Strong finish to the quarter: June U.S. car sales forecasts indicate positive results

In addition to pent-up retail demand, the automotive industry is set to experience a surge in June deliveries due to a rise in fleet sales. Car manufacturers now have ample inventory to cater to commercial and government sectors instead of solely focusing on retail customers, further driving this trend.

J.D. Power predicts that fleet sales in June will increase by 55 percent compared to the previous year.
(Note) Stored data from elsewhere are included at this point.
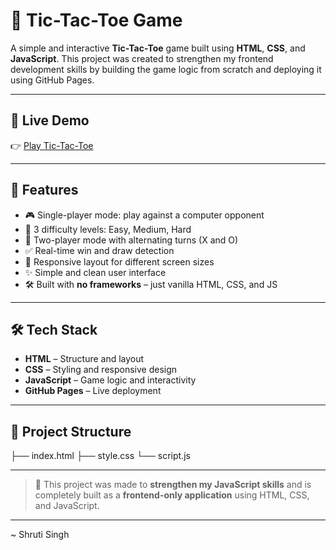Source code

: # 🧠 Tic-Tac-Toe Game

A simple and interactive **Tic-Tac-Toe** game built using **HTML**, **CSS**, and **JavaScript**. This project was created to strengthen my frontend development skills by building the game logic from scratch and deploying it using GitHub Pages.

---

## 🔗 Live Demo

👉 [Play Tic-Tac-Toe](https://shruti4265.github.io/Tic-Tac-Toe/)

---

## 🚀 Features

- 🎮 Single-player mode: play against a computer opponent
- 🧠 3 difficulty levels: Easy, Medium, Hard
- 👥 Two-player mode with alternating turns (X and O)
- ✅ Real-time win and draw detection
- 📱 Responsive layout for different screen sizes
- ✨ Simple and clean user interface
- 🛠️ Built with **no frameworks** – just vanilla HTML, CSS, and JS

---

## 🛠️ Tech Stack

- **HTML** – Structure and layout
- **CSS** – Styling and responsive design
- **JavaScript** – Game logic and interactivity
- **GitHub Pages** – Live deployment

---

## 📂 Project Structure

├── index.html
├── style.css
└── script.js

---

> 🎯 This project was made to **strengthen my JavaScript skills** and is completely built as a **frontend-only application** using HTML, CSS, and JavaScript.

---

~ Shruti Singh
As a result, fleet volume is expected to account for 20 percent of total light-vehicle sales, rising from 16 percent in June 2022.

Meanwhile, Cox Automotive forecasts a significant increase in full-year fleet sales, estimating a rise from 1.8 million vehicles in 2022 to 2.6 million in the current year.

According to industry experts, manufacturers are capitalizing on higher vehicle production rates to allocate a greater number of vehicles to fleet customers, leading to the accelerated growth in sales to this segment.

Incentives have also witnessed a steady increase from the previous lows. J.D. Power-GlobalData reports that discounts in June remained consistent compared to May levels but have significantly risen compared to last year.

The average incentive spend per vehicle has soared by 96 percent since June 2022, currently reaching $1,798. In terms of percentage of manufacturer’s suggested retail price (MSRP), incentive spending presently stands at 3.7 percent, which marks a 1.7 percentage point increase from June 2022, as per J.D. Power-GlobalData.

Moreover, J.D. Power-GlobalData highlights the upward trend in discounts on leased vehicles in recent months. The report expects leasing to account for 21 percent of retail sales in June, a notable increase from the low point of 16 percent recorded in September 2022.

The industry attributes the rise in monthly payments to a combination of elevated transaction prices and high interest rates. Explaining further, King adds, “The average monthly finance payment in June is expected to reach $726, marking a $27 increase from June 2022. This translates to a 3.9 percent rise in monthly payments compared to the previous year. Additionally, the average interest rate for new-vehicle loans is anticipated to be 7 percent, reflecting a significant increase of 194 basis points from last year.”